Une offre alléchante qui fait mouche. « Les happy hours rassurent les clients, notamment en cette période où le pouvoir d’achat est orienté à la baisse, poursuit Pascal. La clientèle des 16-40 ans y est très sensible. » Non loin du Cardinal, Lionel, le directeur d’Au P’tit Paname, n’ose même pas imaginer un fonctionnement sans happy hour : « Sur les Grands Boulevards, la concurrence est rude. Il faut s’aligner en regardant ce que fait le voisin et en s’efforçant de se positionner en dessous. Mais c’est difficile. En face de chez nous, il y a une enseigne nationale qui achète les fûts par centaines et dont les prix de revient sont plus bas que les nôtres. »

Maintien de la qualité

Stratégique, le prix de la pinte doit être fixé avec doigté. Pascal Zheng, le nouveau propriétaire qui a racheté Au P’tit Paname, en mai 2024 à Vincent Limouzin, a fixé le prix de cette boisson à 5,50 €, augmentant au passage le tarif de 50 centimes. La décision a été prise après mûre réflexion et un élargissement des horaires de 16 h à 22 h et même 2 h le samedi. La tendance à l’allongement de la plage horaire se révèle très nette actuellement à Paris, constituant une béquille commerciale. En effet, de plus en plus de professionnels préfèrent maintenir la fréquentation de leur établissement quitte à voir la rentabilité s’étioler.

Il faut aussi considérer qu’à partir d’un certain niveau de standing, la question se pose. Mettre en place des happy hours demeure synonyme de diminution de rentabilité, de simplification du service. Pourtant, à quelques pas de là, une grande brasserie a retiré cette offre promotionnelle quelques semaines auparavant, au grand dam d’un serveur qui tient à garder l’anonymat : « L’entreprise connaît d’importantes difficultés depuis près d’un an en raison de la baisse de fréquentation. J’imagine que l’abandon des happy hours est destiné à restaurer la rentabilité. Mais je vois que les clients qui s’arrêtent devant la vitrine constatent qu’il n’y a plus de promotion et vont en face… »

Mal nécessaire

Ces promotions représentent en effet un choix stratégique qu’il faut tenir dans la durée et assumer. La mise en avant de la promotion ne doit surtout pas être honteuse. Une enseigne comme Indiana Café n’hésite pas à l’afficher sur la terrasse de tous les établissements en grandes lettres blanches sur bandeau noir. Le Flora (Paris 9e), élégante brasserie créée l’année passée par VA Holding (groupe d’Adrien Villalba), annonce ses happy hours en grandes lettres sur le store.
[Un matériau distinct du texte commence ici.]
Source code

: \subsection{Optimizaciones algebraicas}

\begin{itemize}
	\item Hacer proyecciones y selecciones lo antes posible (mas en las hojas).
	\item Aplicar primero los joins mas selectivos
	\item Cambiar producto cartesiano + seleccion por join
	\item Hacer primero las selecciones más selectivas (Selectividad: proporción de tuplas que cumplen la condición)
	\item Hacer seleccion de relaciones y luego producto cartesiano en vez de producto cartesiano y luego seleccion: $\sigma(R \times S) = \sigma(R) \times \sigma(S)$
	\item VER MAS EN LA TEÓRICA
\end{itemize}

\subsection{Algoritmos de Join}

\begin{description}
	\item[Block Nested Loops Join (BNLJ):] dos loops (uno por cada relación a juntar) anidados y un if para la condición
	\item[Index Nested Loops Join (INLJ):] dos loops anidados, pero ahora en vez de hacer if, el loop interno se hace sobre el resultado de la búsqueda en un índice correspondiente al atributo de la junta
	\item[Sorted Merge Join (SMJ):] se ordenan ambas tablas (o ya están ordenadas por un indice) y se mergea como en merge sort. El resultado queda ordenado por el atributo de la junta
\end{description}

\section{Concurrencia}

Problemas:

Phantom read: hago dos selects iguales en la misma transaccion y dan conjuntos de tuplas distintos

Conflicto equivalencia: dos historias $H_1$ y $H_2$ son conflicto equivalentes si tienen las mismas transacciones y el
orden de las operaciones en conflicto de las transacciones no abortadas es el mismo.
L’offre apparaît même sur les publicités qui défilent sur les chargeurs de téléphone positionnés sur certaines tables.

Pourtant, le directeur, Antoine, n’est pas un inconditionnel de la formule, mais il explique jouer le jeu : « Dans le contexte des Grands Boulevards, où il y a beaucoup de passage, il est difficile de s’en passer, notamment l’hiver. En été, avec notre terrasse de 80 places, bien positionnée, il sera plus facile d’attirer la clientèle. » Le directeur reconnaît toutefois que cette offre stimule l’activité restauration du Flora : « Près d’une table d’happy hours sur quatre passe ensuite à table, reconnaît-il. C’est aussi favorisé par notre forte offre de pizzas qui absorbe 30 % des commandes de plats. »
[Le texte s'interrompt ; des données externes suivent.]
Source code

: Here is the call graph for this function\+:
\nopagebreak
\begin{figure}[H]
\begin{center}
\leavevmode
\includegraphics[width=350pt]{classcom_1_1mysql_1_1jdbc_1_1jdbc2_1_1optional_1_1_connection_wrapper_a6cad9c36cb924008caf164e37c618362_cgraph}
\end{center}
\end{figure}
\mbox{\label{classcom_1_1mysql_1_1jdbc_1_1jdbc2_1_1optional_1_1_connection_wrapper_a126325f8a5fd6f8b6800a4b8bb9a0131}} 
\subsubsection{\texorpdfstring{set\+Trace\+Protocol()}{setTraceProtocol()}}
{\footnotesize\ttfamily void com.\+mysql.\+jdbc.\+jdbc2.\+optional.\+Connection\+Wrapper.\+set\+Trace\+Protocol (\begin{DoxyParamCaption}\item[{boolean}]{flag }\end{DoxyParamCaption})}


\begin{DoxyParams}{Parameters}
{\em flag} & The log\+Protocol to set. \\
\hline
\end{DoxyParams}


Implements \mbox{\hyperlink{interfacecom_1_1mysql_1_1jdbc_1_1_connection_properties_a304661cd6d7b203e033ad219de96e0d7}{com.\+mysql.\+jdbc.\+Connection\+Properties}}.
À L’As de trèfle (Paris 1er), la directrice, Élodie, est très satisfaite de l’attractivité de ses promotions. Mais elle aimerait que cette fréquentation profite davantage à l’activité de restauration de l’établissement, et reconnaît réfléchir à « un menu simplifié » susceptible de correspondre à ces moments moins formels. Mais force est de reconnaître qu’une offre de snacking bien étudiée s’adapte mieux à cet exercice. Ainsi sur l’ardoise de ses happy hours, la brasserie Les Pipelettes du boulevard (Paris 2e) propose une dizaine d’assiettes à partager, allant de l’assiette de frites à 6 € à la planche à 23 €. Des produits qui offrent une marge confortable, faciles à servir et bien adaptés aux « heures heureuses ».